In the records below, some lines contain the word "field". Copy each of them.

┌─ Data listing

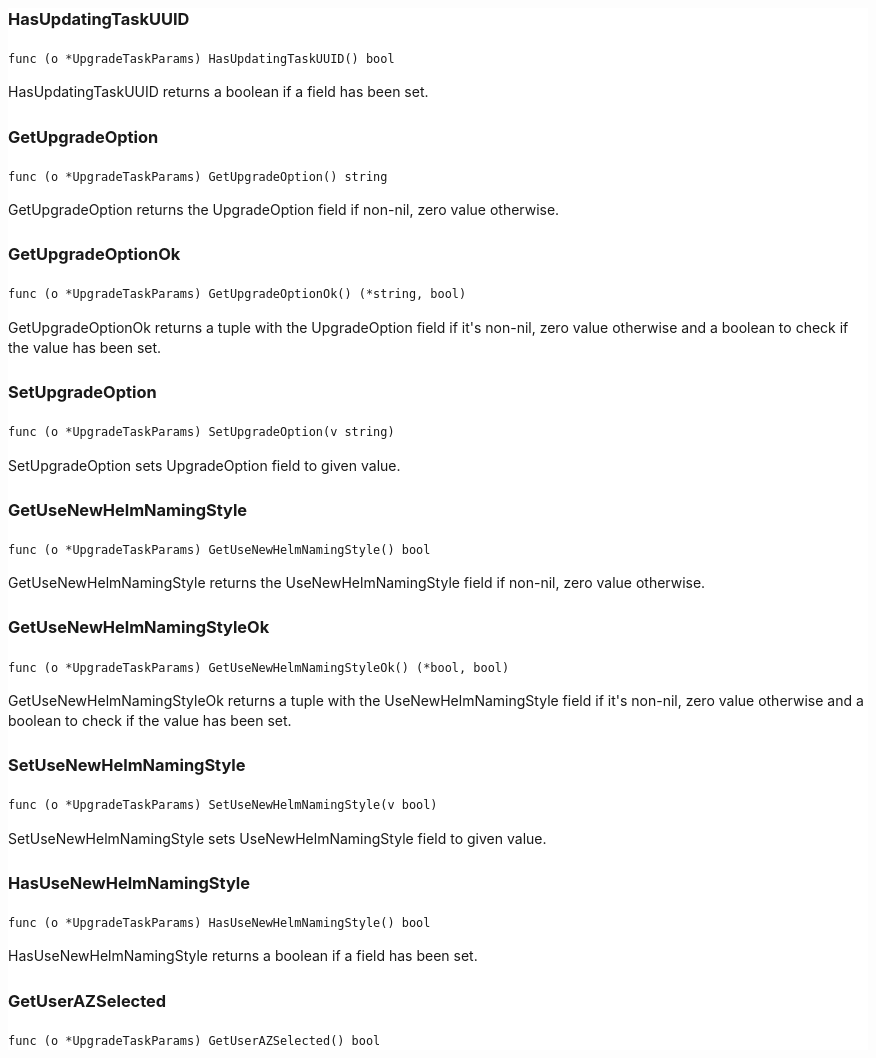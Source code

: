 ### HasUpdatingTaskUUID

`func (o *UpgradeTaskParams) HasUpdatingTaskUUID() bool`

HasUpdatingTaskUUID returns a boolean if a field has been set.

### GetUpgradeOption

`func (o *UpgradeTaskParams) GetUpgradeOption() string`

GetUpgradeOption returns the UpgradeOption field if non-nil, zero value otherwise.

### GetUpgradeOptionOk

`func (o *UpgradeTaskParams) GetUpgradeOptionOk() (*string, bool)`

GetUpgradeOptionOk returns a tuple with the UpgradeOption field if it's non-nil, zero value otherwise
and a boolean to check if the value has been set.

### SetUpgradeOption

`func (o *UpgradeTaskParams) SetUpgradeOption(v string)`

SetUpgradeOption sets UpgradeOption field to given value.


### GetUseNewHelmNamingStyle

`func (o *UpgradeTaskParams) GetUseNewHelmNamingStyle() bool`

GetUseNewHelmNamingStyle returns the UseNewHelmNamingStyle field if non-nil, zero value otherwise.

### GetUseNewHelmNamingStyleOk

`func (o *UpgradeTaskParams) GetUseNewHelmNamingStyleOk() (*bool, bool)`

GetUseNewHelmNamingStyleOk returns a tuple with the UseNewHelmNamingStyle field if it's non-nil, zero value otherwise
and a boolean to check if the value has been set.

### SetUseNewHelmNamingStyle

`func (o *UpgradeTaskParams) SetUseNewHelmNamingStyle(v bool)`

SetUseNewHelmNamingStyle sets UseNewHelmNamingStyle field to given value.

### HasUseNewHelmNamingStyle

`func (o *UpgradeTaskParams) HasUseNewHelmNamingStyle() bool`

HasUseNewHelmNamingStyle returns a boolean if a field has been set.

### GetUserAZSelected

`func (o *UpgradeTaskParams) GetUserAZSelected() bool`
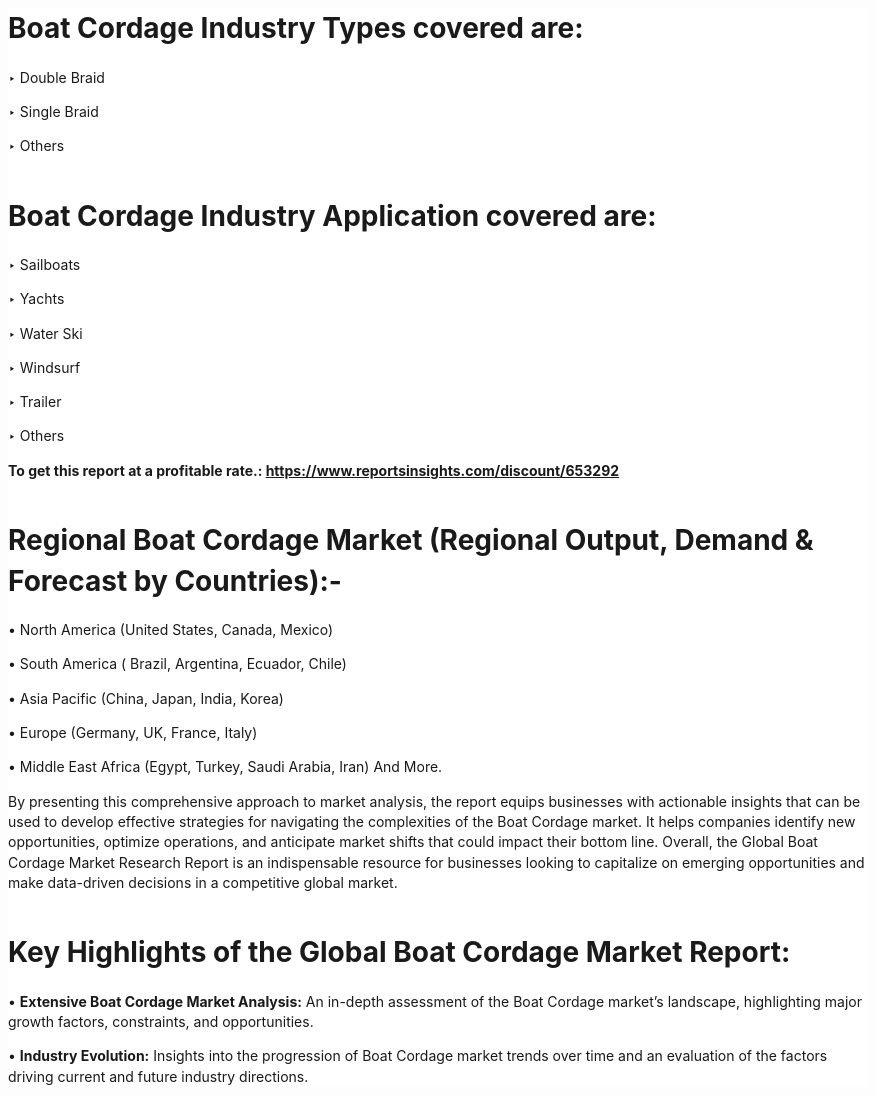 # <strong>Boat Cordage Industry Types covered are:</strong>

‣ Double Braid

‣ Single Braid

‣ Others

# <strong>Boat Cordage Industry Application covered are:</strong>

‣ Sailboats

‣ Yachts

‣ Water Ski

‣ Windsurf

‣ Trailer

‣ Others

<strong>To get this report at a profitable rate.: <a href=https://www.reportsinsights.com/discount/653292>https://www.reportsinsights.com/discount/653292</a></strong></font>

# <strong>Regional Boat Cordage Market (Regional Output, Demand &amp; Forecast by Countries):-</strong>

• North America (United States, Canada, Mexico)

• South America ( Brazil, Argentina, Ecuador, Chile)

• Asia Pacific (China, Japan, India, Korea)

• Europe (Germany, UK, France, Italy)

• Middle East Africa (Egypt, Turkey, Saudi Arabia, Iran) And More.

By presenting this comprehensive approach to market analysis, the report equips businesses with actionable insights that can be used to develop effective strategies for navigating the complexities of the Boat Cordage market. It helps companies identify new opportunities, optimize operations, and anticipate market shifts that could impact their bottom line. Overall, the Global Boat Cordage Market Research Report is an indispensable resource for businesses looking to capitalize on emerging opportunities and make data-driven decisions in a competitive global market.

# <strong>Key Highlights of the Global Boat Cordage Market Report:</strong>

• <strong>Extensive Boat Cordage Market Analysis:</strong> An in-depth assessment of the Boat Cordage market’s landscape, highlighting major growth factors, constraints, and opportunities.

• <strong>Industry Evolution:</strong> Insights into the progression of Boat Cordage market trends over time and an evaluation of the factors driving current and future industry directions.
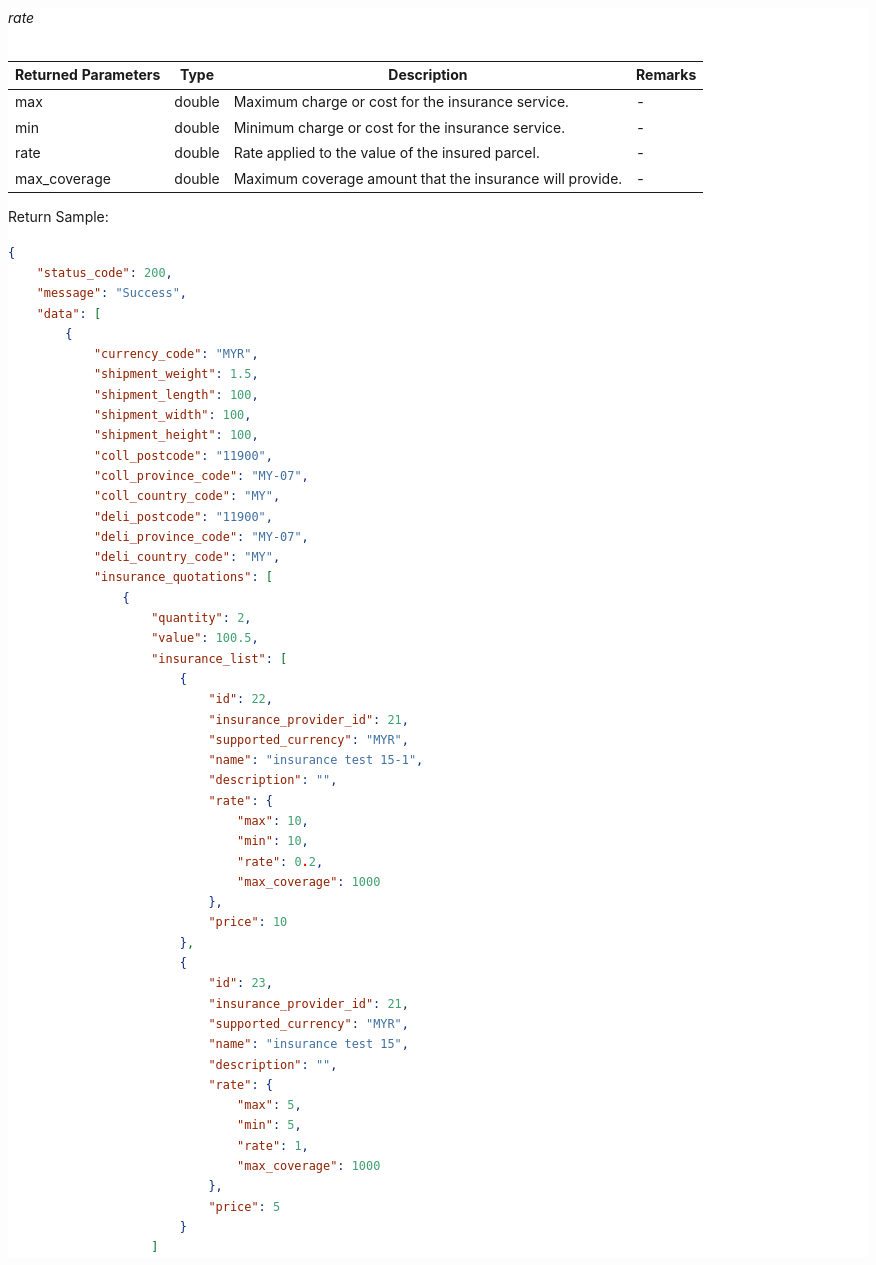 
###### rate

| Returned Parameters | Type   | Description                                              | Remarks |
| ------------------- | ------ | -------------------------------------------------------- | ------- |
| max                 | double | Maximum charge or cost for the insurance service.        | -       |
| min                 | double | Minimum charge or cost for the insurance service.        | -       |
| rate                | double | Rate applied to the value of the insured parcel.         | -       |
| max_coverage        | double | Maximum coverage amount that the insurance will provide. | -       |

Return Sample:
```json
{
    "status_code": 200,
    "message": "Success",
    "data": [
        {
            "currency_code": "MYR",
            "shipment_weight": 1.5,
            "shipment_length": 100,
            "shipment_width": 100,
            "shipment_height": 100,
            "coll_postcode": "11900",
            "coll_province_code": "MY-07",
            "coll_country_code": "MY",
            "deli_postcode": "11900",
            "deli_province_code": "MY-07",
            "deli_country_code": "MY",
            "insurance_quotations": [
                {
                    "quantity": 2,
                    "value": 100.5,
                    "insurance_list": [
                        {
                            "id": 22,
                            "insurance_provider_id": 21,
                            "supported_currency": "MYR",
                            "name": "insurance test 15-1",
                            "description": "",
                            "rate": {
                                "max": 10,
                                "min": 10,
                                "rate": 0.2,
                                "max_coverage": 1000
                            },
                            "price": 10
                        },
                        {
                            "id": 23,
                            "insurance_provider_id": 21,
                            "supported_currency": "MYR",
                            "name": "insurance test 15",
                            "description": "",
                            "rate": {
                                "max": 5,
                                "min": 5,
                                "rate": 1,
                                "max_coverage": 1000
                            },
                            "price": 5
                        }
                    ]
```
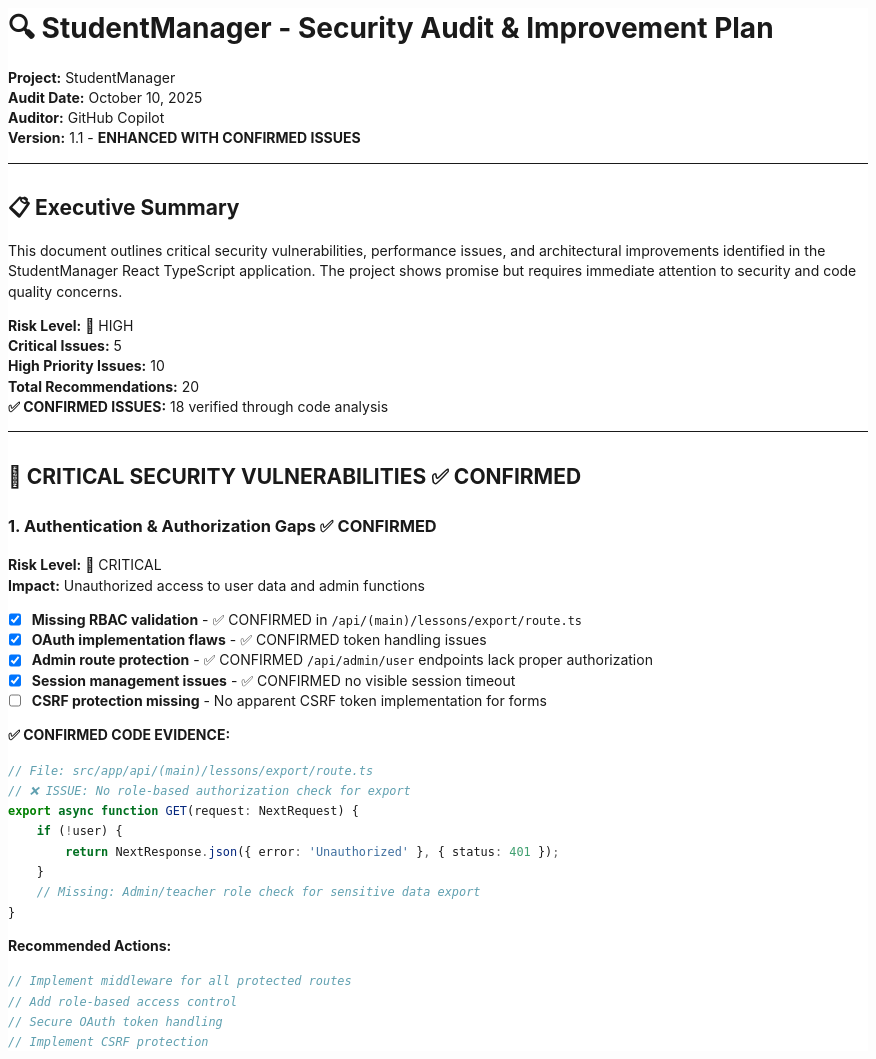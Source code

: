 # 🔍 StudentManager - Security Audit & Improvement Plan

**Project:** StudentManager  
**Audit Date:** October 10, 2025  
**Auditor:** GitHub Copilot  
**Version:** 1.1 - **ENHANCED WITH CONFIRMED ISSUES**

---

## 📋 Executive Summary

This document outlines critical security vulnerabilities, performance issues, and architectural improvements identified in the StudentManager React TypeScript application. The project shows promise but requires immediate attention to security and code quality concerns.

**Risk Level:** 🔴 HIGH  
**Critical Issues:** 5  
**High Priority Issues:** 10  
**Total Recommendations:** 20  
**✅ CONFIRMED ISSUES:** 18 verified through code analysis

---

## 🚨 CRITICAL SECURITY VULNERABILITIES ✅ CONFIRMED

### 1. Authentication & Authorization Gaps ✅ CONFIRMED

**Risk Level:** 🔴 CRITICAL  
**Impact:** Unauthorized access to user data and admin functions

- [x] **Missing RBAC validation** - ✅ CONFIRMED in `/api/(main)/lessons/export/route.ts`
- [x] **OAuth implementation flaws** - ✅ CONFIRMED token handling issues
- [x] **Admin route protection** - ✅ CONFIRMED `/api/admin/user` endpoints lack proper authorization
- [x] **Session management issues** - ✅ CONFIRMED no visible session timeout
- [ ] **CSRF protection missing** - No apparent CSRF token implementation for forms

**✅ CONFIRMED CODE EVIDENCE:**

```typescript
// File: src/app/api/(main)/lessons/export/route.ts
// ❌ ISSUE: No role-based authorization check for export
export async function GET(request: NextRequest) {
	if (!user) {
		return NextResponse.json({ error: 'Unauthorized' }, { status: 401 });
	}
	// Missing: Admin/teacher role check for sensitive data export
}
```

**Recommended Actions:**

```typescript
// Implement middleware for all protected routes
// Add role-based access control
// Secure OAuth token handling
// Implement CSRF protection
```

└─

### Result of the exercise
HasUpdatingTaskUUID returns a boolean if a field has been set.
GetUpgradeOption returns the UpgradeOption field if non-nil, zero value otherwise.
GetUpgradeOptionOk returns a tuple with the UpgradeOption field if it's non-nil, zero value otherwise
SetUpgradeOption sets UpgradeOption field to given value.
GetUseNewHelmNamingStyle returns the UseNewHelmNamingStyle field if non-nil, zero value otherwise.
GetUseNewHelmNamingStyleOk returns a tuple with the UseNewHelmNamingStyle field if it's non-nil, zero value otherwise
SetUseNewHelmNamingStyle sets UseNewHelmNamingStyle field to given value.
HasUseNewHelmNamingStyle returns a boolean if a field has been set.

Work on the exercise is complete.